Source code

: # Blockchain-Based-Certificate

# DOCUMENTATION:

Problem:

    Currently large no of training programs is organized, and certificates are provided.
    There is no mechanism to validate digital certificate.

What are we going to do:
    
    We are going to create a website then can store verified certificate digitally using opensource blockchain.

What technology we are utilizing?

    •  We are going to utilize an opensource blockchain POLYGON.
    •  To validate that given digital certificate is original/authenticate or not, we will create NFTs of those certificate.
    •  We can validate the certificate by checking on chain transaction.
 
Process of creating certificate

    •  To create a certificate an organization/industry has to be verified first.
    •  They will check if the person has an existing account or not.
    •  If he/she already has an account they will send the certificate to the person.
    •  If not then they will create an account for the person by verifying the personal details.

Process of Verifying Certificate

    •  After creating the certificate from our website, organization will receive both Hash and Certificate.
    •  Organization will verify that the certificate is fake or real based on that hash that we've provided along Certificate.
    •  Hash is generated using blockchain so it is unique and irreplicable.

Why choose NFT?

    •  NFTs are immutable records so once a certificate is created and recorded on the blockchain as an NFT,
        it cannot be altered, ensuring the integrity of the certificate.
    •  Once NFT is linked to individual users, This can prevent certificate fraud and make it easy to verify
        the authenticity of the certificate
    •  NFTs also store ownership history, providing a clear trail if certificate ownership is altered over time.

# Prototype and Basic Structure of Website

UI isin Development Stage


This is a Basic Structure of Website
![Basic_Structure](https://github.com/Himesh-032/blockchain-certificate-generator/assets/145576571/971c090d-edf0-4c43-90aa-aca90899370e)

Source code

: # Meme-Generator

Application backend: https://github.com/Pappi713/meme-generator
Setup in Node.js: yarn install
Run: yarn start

☆ ☆ ☆ ☆

__Requirement__
Each entry needs to be copied out exactly as written.

__Reply__
Source code

: # Blockchain-Based-Certificate

# DOCUMENTATION:

Problem:

    Currently large no of training programs is organized, and certificates are provided.
    There is no mechanism to validate digital certificate.

What are we going to do:
    
    We are going to create a website then can store verified certificate digitally using opensource blockchain.

What technology we are utilizing?

    •  We are going to utilize an opensource blockchain POLYGON.
    •  To validate that given digital certificate is original/authenticate or not, we will create NFTs of those certificate.
    •  We can validate the certificate by checking on chain transaction.
 
Process of creating certificate

    •  To create a certificate an organization/industry has to be verified first.
    •  They will check if the person has an existing account or not.
    •  If he/she already has an account they will send the certificate to the person.
    •  If not then they will create an account for the person by verifying the personal details.

Process of Verifying Certificate

    •  After creating the certificate from our website, organization will receive both Hash and Certificate.
    •  Organization will verify that the certificate is fake or real based on that hash that we've provided along Certificate.
    •  Hash is generated using blockchain so it is unique and irreplicable.

Why choose NFT?

    •  NFTs are immutable records so once a certificate is created and recorded on the blockchain as an NFT,
        it cannot be altered, ensuring the integrity of the certificate.
    •  Once NFT is linked to individual users, This can prevent certificate fraud and make it easy to verify
        the authenticity of the certificate
    •  NFTs also store ownership history, providing a clear trail if certificate ownership is altered over time.

# Prototype and Basic Structure of Website

UI isin Development Stage


This is a Basic Structure of Website
![Basic_Structure](https://github.com/Himesh-032/blockchain-certificate-generator/assets/145576571/971c090d-edf0-4c43-90aa-aca90899370e)

Source code

: # Meme-Generator

Application backend: https://github.com/Pappi713/meme-generator
Setup in Node.js: yarn install
Run: yarn start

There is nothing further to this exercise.